И вот сейчас она сидела перед ним, совершенно прежняя, молодая, смеющаяся; как будто сорок лет назад ее сняли в кино, а теперь пускают эту пленку заново; пленка потускнела, она в пятнах, полосах и царапинах, но лицо, что светится сквозь пятна и полосы, неизменно.

Он допил жуткую свою поллитровку, посопел облегченно, сунул бутылку под ноги.

Зинка спросила:

— Совсем на воду перешел?

И отвернулась, хихикая в птичий сухонький кулачок.

Дураком он все ж таки был, когда надеялся ее провести. Раньше не получалось, а теперь и подавно. Зинка все знает. И даже то, в чем Степан Авдеич самому себе признаваться не жаждет.

Ей известно давненько, что выпивать не тянет его. Никакой не любитель. При всех легендах, о нем сложенных. В молодости пил, бывало, пока глупость не выветрилась; да и позднее пил, потому что так полагалось, отказываться неловко: получки принято «отмечать», законченную работу «обмывать». Про халтуры и говорить нечего. Нанимая мастеров, хозяин прежде всего запасает бутылки, казенные иль самодельные.

Степан Авдеич слишком здоров был, чтоб страдать от какого-нибудь рядового похмелья; вдобавок его тешило, маслом по сердцу гладило, ежели собутыльники снопами обмолоченными лежат, обрушились в грязь, а он тверд и ясен памятью, хоть на трибуну его выставляй.

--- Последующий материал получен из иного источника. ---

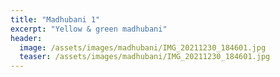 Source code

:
 ```yaml
---
title: "Madhubani 1"
excerpt: "Yellow & green madhubani"
header:
  image: /assets/images/madhubani/IMG_20211230_184601.jpg
  teaser: /assets/images/madhubani/IMG_20211230_184601.jpg
---
```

Оттого не оспаривал, не развенчивал всяческие легенды. Игрался. До сей поры играется.

А сам уже выпивку-то переносит с трудом, и с похмелья мучается, и голова больная, и во рту словно кошки нагадили. И пьяных больше не терпит. Ненавистной сделалась привычка, казавшаяся безобидной; отвратительной сделалась тупая, мычащая пьянь, в которую превращается сосед ли, знакомец ли, старинный приятель. И без водки достаточно в человеке дури. Нечего добавлять лишку; попробуй-ка хоть на трезвую башку разберись, чего в жизни натворил.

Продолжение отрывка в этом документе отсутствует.